▸ Task requirements: Report how many lines in the data below hold the string "Informatikfakulta". Nothing else should appear in the answer.

########################################

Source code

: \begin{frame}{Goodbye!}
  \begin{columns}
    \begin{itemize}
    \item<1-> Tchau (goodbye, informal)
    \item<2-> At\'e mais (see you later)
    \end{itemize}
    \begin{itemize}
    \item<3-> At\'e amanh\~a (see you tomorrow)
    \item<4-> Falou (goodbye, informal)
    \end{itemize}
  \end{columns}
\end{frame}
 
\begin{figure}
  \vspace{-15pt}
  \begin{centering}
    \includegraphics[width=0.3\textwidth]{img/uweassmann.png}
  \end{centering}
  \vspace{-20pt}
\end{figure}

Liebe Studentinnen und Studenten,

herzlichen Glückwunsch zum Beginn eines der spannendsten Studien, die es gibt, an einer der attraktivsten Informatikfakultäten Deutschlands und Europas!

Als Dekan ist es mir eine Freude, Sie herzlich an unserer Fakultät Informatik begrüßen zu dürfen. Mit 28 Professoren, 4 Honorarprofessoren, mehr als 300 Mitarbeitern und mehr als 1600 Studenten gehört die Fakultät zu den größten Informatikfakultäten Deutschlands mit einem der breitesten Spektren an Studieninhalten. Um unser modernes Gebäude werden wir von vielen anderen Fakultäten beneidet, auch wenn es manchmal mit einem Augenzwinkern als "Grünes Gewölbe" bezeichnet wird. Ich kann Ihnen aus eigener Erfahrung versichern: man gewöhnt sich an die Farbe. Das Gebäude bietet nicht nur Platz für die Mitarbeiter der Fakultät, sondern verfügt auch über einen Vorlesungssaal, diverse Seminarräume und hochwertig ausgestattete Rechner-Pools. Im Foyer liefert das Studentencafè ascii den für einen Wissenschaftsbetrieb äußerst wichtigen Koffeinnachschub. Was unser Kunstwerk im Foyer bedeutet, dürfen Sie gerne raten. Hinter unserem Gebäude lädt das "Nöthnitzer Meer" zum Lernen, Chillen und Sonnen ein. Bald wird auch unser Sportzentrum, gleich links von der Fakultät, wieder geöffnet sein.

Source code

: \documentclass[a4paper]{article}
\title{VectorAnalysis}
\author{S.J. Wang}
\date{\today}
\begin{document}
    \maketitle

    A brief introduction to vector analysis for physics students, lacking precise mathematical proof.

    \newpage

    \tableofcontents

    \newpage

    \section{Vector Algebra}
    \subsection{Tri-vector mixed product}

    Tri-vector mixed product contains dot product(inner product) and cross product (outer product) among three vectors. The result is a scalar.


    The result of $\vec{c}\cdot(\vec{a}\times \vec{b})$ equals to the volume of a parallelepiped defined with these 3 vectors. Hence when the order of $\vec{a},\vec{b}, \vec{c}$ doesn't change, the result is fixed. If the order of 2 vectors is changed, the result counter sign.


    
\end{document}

########################################

▸ Exercise result: 2